Thursday, November 09, 2006

It really is a small world...

One morning, quite a few weeks ago, a situation that usually careens into the zone populated by stony faces and pained silences recurred here at home. "What's your plan today?", I was asked. Despite it not being on the lines of the quip/advice a professor (she told those curious enough to ask her that her daily routine was "I taught, I read, and I wrote"), let me in on some months ago I'm sure there were a few of the usual nefarious activities planned out. (Haha. As if. :-( ]

Some further probing by/on both sides revealed what was actually going on. Being worried about what my plan might be, I had of course not been told that someone close-yet-not-painfully-close had been hospitalized, and it was time for transfusions to begin. The search was for a little over a dozen units of A-negative blood, and word was being disseminated through all channels available. Being friends of this family, we too were nodes through which this paigaam (correct word?) had been sent out. The patient (maybe by the time this blogpost ends, the exceptional irony of that word will become evident...) had contracted a strain of Hepatitis, and needed a liver transplant.

Having recently been cut off from 'spaces' where such an appeal might be made, I asked three friends, all of whom, coincidentally, live and work in the vicinity of universities. One (F1) didn't reply; a second (F2) tried, but was unsuccessful, and the third (F3) found one willing donor, who was A-negative.

I don't know how to prolong this post but one of the incredible events that occured during this whole episode was getting to know my real blood group. It's strange, when for about a decade you've depended on this kind of knowledge, and suddenly a cheerful nurse says, "ok Mr. B-negative, go to Room 23 and wait your turn."

In the long tradition of cracking bad PJ's, the only thing I can think of is how much I need to be positive, while be(ing) negative.

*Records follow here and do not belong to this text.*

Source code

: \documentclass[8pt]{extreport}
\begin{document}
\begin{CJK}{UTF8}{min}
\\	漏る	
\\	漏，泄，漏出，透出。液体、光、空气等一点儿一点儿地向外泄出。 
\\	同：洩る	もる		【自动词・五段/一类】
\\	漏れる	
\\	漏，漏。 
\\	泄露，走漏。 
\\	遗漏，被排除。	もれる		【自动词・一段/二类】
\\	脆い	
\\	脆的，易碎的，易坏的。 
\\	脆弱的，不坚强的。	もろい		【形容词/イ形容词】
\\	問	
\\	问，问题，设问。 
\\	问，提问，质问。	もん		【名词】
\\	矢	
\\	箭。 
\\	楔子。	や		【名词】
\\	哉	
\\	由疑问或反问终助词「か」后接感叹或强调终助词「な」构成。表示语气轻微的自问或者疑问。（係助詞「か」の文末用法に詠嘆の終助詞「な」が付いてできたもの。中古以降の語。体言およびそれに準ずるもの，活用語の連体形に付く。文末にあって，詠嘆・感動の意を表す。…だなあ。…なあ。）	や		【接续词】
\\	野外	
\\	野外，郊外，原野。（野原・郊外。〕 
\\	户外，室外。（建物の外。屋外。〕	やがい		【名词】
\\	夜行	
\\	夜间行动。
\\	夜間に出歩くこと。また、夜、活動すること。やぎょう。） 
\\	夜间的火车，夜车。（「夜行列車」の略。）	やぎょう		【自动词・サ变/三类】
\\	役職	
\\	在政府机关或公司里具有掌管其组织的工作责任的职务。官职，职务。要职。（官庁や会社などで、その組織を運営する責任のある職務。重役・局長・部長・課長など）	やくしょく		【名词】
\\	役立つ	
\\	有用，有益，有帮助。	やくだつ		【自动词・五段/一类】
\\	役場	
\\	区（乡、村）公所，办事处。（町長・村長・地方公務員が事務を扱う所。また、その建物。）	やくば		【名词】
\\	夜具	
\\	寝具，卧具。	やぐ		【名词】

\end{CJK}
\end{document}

To return to the guiding thread of "it's a small world"... it turned out that F3's connection was a guy I happened to have met.
We realized while coordinating who/where/how to reach over the phone that we'd played basketball, on opposing teams, only a few weeks earlier! While he was a regular, and I was trying to get back after years, the condition of the court really ruined any chance of game. A surface worse than mid-monsoon roads, the concrete was gravelly. What might've been a minor fall elsewhere - a "arrey kuch nahin... abey game kyon rok ke rakkha hai, shuru kar yaar, shoot maar" - drew enough blood from my left knee to give the sock and shoe a dirty light-red blood-tinge that will never wash off. We'd hardly played with each other (just once, with me checking someone else), and here this guy was. "Not knowing me from Dickens", he was tested thrice over, and willing to, on the day of the transplant, have his blood piped through a machine that extracted his healthy platelets, for them to be fed into the patient.

A day before the big operation, we got word that the doctors had rejected the organ donor. It needed to be a blood relative, or the whole thing might fall through. And after that, we slowly lost touch :-( What do you say to someone whose brother is just weeks away from death?

To veer headfirst into oncoming traffic, into the lane proclaiming "it's a small world", here's how this post ends. The only possible donor who was medically acceptable refused to part with (t)he(i)r liver, even while knowing that it's an organ that's supposed to be surprisingly regenerative.

We learnt two days ago that death finally occurred, after a domino-theory-like multiple organ failure.

It was the patient's daughter who had refused.